The Cambridge Analytica Files

Everything you need to know about the Cambridge Analytica exposé – video explainer

Senior executives from the firm at the heart of Facebook’s data breach boasted of playing a key role in bringing Donald Trump to power and said they used “unattributable and untrackable” advertising to support their clients in elections, according to an undercover expose.

In secretly recorded conversations, Cambridge Analytica’s CEO, Alexander Nix, claimed he had met Trump “many times”, while another senior member of staff said the firm was behind the “defeat crooked Hillary” advertising campaign.

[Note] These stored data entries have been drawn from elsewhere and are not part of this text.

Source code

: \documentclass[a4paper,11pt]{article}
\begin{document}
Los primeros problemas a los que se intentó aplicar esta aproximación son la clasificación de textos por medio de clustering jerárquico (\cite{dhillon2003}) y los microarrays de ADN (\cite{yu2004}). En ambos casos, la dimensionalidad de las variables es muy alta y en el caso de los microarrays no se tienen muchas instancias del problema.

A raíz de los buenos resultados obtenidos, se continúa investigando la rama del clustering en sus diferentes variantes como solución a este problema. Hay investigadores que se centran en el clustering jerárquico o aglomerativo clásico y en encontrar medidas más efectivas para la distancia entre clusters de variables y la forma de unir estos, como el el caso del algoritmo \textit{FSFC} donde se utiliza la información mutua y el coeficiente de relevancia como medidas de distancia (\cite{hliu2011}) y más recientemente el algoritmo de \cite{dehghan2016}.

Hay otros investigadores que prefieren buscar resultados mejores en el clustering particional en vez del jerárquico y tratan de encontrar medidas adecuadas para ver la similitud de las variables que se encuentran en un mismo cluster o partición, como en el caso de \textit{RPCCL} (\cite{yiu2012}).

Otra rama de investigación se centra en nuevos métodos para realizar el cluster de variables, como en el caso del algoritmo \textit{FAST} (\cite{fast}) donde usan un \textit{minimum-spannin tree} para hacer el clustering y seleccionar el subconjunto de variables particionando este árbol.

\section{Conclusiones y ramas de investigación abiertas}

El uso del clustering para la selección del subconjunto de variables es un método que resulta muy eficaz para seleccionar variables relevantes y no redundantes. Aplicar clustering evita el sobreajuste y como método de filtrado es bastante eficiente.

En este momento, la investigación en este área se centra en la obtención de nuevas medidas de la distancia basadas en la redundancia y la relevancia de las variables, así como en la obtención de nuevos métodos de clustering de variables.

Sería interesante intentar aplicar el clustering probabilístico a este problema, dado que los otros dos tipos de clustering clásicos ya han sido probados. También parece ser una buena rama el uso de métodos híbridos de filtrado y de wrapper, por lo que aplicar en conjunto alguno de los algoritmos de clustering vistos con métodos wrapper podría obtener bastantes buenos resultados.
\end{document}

“We just put information into the bloodstream of the internet and then watch it grow, give it a little push every now and again over time to watch it take shape,” said the executive. “And so this stuff infiltrates the online community, but with no branding, so it’s unattributable, untrackable.”

Caught on camera by an undercover team from Channel 4 News, Nix was also dismissive of Democrats on the House intelligence committee, who had questioned him over Russian meddling in the 2016 campaign.

Senior managers then appeared to suggest that in their work for US clients, there was planned division of work between official campaigns and unaffiliated “political action groups”.

That could be considered coordination – which is not allowed under US election law. The firm has denied any wrongdoing.

Cambridge Analytica said it had a firewall policy in place, signed by all staff and strictly enforced.

The disclosures are the latest to hit Cambridge Analytica, which has been under mounting pressure since Sunday, when the Observer reported the company had unauthorised access to tens of millions of Facebook profiles – and used them to build a political targeting system.

In Tuesday’s second instalment of an undercover investigation by Channel 4 News in association with the Observer, Nix said he had a close working relationship with Trump and claimed Cambridge Analytica was pivotal to his successful campaign.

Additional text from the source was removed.